Lines below that include the word "chatRoom" should each be copied.

•••

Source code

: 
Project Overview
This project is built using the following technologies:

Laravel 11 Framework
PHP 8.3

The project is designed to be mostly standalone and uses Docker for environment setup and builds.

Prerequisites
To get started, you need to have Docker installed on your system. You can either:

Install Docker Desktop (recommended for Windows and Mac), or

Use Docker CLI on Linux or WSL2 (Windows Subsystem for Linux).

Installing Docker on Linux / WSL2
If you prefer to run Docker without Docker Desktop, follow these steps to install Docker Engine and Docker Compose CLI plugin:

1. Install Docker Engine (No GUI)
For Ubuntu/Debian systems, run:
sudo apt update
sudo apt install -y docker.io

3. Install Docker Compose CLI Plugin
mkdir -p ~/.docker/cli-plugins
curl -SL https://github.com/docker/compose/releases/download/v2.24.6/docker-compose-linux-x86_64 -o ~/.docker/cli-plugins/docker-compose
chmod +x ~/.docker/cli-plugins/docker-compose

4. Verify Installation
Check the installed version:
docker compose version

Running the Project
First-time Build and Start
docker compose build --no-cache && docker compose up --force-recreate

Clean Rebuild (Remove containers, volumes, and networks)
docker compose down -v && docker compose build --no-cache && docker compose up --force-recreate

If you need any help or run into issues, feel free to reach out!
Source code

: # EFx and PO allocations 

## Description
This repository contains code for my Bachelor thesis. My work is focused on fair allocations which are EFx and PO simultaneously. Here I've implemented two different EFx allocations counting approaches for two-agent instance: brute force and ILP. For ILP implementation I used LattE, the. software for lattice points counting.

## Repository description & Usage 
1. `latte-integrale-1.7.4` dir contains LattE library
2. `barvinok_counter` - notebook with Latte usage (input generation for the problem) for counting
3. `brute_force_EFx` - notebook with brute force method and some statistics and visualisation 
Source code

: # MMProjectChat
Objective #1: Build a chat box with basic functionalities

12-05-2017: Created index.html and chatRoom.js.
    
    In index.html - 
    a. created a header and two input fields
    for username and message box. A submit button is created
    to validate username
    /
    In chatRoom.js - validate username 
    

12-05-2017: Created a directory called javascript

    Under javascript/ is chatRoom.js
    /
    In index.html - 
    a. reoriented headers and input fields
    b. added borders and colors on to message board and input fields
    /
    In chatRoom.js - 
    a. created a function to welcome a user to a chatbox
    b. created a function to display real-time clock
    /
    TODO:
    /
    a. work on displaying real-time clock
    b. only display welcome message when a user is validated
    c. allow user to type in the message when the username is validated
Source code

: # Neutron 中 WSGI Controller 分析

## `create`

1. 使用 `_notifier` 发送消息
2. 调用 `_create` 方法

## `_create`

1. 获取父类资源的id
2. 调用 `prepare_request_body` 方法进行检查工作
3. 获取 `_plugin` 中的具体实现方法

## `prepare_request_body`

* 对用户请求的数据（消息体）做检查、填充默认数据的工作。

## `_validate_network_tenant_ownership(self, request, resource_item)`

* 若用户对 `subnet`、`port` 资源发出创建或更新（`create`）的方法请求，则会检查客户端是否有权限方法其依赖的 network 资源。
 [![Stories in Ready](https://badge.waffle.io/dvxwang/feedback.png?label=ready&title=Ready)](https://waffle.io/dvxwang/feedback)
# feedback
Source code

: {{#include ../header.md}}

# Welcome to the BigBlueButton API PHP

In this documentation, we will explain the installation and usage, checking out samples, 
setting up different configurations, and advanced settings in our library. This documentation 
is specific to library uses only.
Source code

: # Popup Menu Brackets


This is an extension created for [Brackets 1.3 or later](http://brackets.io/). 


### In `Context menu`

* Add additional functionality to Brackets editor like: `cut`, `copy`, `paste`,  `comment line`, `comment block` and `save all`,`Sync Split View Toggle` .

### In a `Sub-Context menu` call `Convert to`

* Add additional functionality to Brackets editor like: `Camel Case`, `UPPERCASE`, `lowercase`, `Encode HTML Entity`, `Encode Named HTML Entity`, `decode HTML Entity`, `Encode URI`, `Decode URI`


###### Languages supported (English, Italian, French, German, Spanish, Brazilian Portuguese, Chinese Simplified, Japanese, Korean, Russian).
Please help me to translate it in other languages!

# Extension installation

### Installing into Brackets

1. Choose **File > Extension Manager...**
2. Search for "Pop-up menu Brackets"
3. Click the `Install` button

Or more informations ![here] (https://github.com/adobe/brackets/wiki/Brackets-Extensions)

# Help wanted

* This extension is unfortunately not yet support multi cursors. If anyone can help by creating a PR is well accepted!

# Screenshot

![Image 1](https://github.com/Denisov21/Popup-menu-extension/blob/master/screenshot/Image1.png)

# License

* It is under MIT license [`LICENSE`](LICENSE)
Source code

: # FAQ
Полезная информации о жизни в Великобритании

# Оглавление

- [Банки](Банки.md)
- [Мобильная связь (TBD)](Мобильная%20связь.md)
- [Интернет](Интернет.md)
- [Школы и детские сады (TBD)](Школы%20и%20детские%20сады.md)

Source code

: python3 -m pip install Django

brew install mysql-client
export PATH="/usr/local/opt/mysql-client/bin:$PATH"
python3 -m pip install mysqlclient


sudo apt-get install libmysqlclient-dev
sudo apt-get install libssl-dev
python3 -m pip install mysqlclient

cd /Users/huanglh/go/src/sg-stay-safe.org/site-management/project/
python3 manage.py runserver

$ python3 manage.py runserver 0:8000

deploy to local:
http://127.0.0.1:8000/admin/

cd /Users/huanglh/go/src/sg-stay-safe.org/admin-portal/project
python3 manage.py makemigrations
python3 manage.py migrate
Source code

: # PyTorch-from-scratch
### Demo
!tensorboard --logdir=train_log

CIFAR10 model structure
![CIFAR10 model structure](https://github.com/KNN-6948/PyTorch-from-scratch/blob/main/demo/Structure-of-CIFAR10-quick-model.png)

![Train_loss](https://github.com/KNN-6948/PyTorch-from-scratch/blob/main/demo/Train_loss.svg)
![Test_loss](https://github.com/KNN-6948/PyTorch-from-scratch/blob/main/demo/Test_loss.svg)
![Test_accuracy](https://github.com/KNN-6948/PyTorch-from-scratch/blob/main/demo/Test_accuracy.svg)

•••

PROBLEM SOLUTION
12-05-2017: Created index.html and chatRoom.js.
    In chatRoom.js - validate username 
    Under javascript/ is chatRoom.js
    In chatRoom.js - 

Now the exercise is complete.